To understand the problem, we first need to grasp the concept of the volume of a sphere. The formula for the volume of a sphere is given by \[ V = \frac{4}{3} \pi r^3 \]where \( V \) stands for volume and \( r \) is the radius of the sphere.

• This formula tells us that the volume of a sphere is directly tied to the cube of its radius.
• The \( \pi \) symbol is a constant, approximately equal to 3.14159, which is essential in calculations involving circles.

This formula helps us determine how a change in the radius affects the overall volume. As the radius increases or decreases, the volume will do the same, giving insight into the expansion or contraction of the sphere over time.

To find the radius from a given volume, we can rearrange the formula for the volume of a sphere. If we know the volume, we can solve for the radius.

• Re-arrange the formula to solve for the radius: \[ r^3 = \frac{3}{4\pi} V \]


• From here, we can isolate \( r \) and then take the cube root to find its value.

For example, given the initial volume of the balloon as \( 36\pi \) cubic inches, substitute this value into the formula and solve for the radius:

• \( r_1^3 = \frac{3}{4\pi} \times 36\pi = 27 \)


• Taking the cube root, \( r_1 = 3 \) inches.

This calculation gives us the initial radius at a specific point in time.

The cube root is an essential calculation when working with volumes and radii, especially in this context.

• It involves finding a number that, when multiplied by itself three times, gives the original number.

For instance, to find the radius from the volume via cube root, follow the steps:

• Convert the volume equation for the sphere to \( r^3 \)


• Calculate \( r^3 \) after isolating it on one side of the equation.


• Take the cube root to arrive at \( r \).

In calculating the final radius, given \( r_2^3 = 216 \), taking the cube root gives us \( r_2 = 6 \).
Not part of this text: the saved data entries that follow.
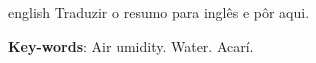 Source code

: \begin{resumo}[Abstract]
 \begin{otherlanguage*}{english}
   Traduzir o resumo para inglês e pôr aqui.

   \vspace{\onelineskip}
 
   \noindent 
   \textbf{Key-words}: Air umidity. Water. Acarí.
 \end{otherlanguage*}
\end{resumo}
This step shows the importance of reversing operations, finding the measurement of one dimension based on a three-dimensional quality.

The term 'constant rate of change' implies that the attribute being measured increases or decreases steadily over time. In this exercise, the spherical balloon's volume increases consistently from \( 36 \pi \) to \( 288 \pi \) cubic inches between \( t = 30 \) and \( t = 60 \) seconds.

• This change is important for calculating net change in the radius accurately.


• Understanding this concept aids in knowing how volume and time correspond.

By tracking the radius's progression over time, we see that:

• The radius changes from 3 inches to 6 inches.
• This change represents a difference, or net change, in radius of 3 inches.

These calculations demonstrate how mathematics can be used to model real-world physical changes, providing a clear picture of growth or shrinkage over time.